- [EXERCISE AIM]:
Report back every line from the entries below in which the word "about" occurs.

(Stored data entries)
● ● ● ● ● ● ●
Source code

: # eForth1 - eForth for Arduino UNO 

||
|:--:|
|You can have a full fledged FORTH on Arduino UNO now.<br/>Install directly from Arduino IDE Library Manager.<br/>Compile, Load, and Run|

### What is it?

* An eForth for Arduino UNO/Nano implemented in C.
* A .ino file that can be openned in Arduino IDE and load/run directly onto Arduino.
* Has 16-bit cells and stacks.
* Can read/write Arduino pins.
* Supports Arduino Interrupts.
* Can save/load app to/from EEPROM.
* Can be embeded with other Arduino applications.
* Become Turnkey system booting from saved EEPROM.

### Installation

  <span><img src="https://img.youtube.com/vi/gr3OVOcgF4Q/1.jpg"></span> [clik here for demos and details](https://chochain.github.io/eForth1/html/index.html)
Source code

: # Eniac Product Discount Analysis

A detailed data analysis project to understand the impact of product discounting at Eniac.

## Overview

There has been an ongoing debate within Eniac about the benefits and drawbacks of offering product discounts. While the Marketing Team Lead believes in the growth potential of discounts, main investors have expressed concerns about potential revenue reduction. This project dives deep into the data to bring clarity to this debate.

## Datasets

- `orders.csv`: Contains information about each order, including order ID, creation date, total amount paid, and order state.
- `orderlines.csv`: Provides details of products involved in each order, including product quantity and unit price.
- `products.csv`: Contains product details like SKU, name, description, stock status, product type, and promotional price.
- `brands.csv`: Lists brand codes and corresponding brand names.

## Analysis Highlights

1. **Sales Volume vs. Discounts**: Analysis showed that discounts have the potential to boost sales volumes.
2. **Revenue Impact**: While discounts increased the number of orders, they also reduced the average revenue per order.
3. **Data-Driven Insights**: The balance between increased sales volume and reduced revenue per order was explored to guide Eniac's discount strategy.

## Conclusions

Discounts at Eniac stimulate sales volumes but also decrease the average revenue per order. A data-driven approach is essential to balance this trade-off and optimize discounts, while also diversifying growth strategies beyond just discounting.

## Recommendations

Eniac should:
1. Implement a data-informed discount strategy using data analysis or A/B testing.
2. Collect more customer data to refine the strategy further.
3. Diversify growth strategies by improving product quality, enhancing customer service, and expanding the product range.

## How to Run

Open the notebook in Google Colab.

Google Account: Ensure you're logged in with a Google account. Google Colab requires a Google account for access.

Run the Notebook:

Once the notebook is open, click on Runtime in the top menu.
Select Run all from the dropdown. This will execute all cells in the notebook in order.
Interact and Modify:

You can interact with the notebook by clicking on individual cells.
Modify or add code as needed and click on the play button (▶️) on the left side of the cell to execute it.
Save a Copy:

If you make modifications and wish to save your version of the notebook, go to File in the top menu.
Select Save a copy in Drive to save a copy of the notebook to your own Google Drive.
● ● ● ● ● ● ●
- [PROBLEM SOLUTION]:
There has been an ongoing debate within Eniac about the benefits and drawbacks of offering product discounts. While the Marketing Team Lead believes in the growth potential of discounts, main investors have expressed concerns about potential revenue reduction. This project dives deep into the data to bring clarity to this debate.
- `orders.csv`: Contains information about each order, including order ID, creation date, total amount paid, and order state.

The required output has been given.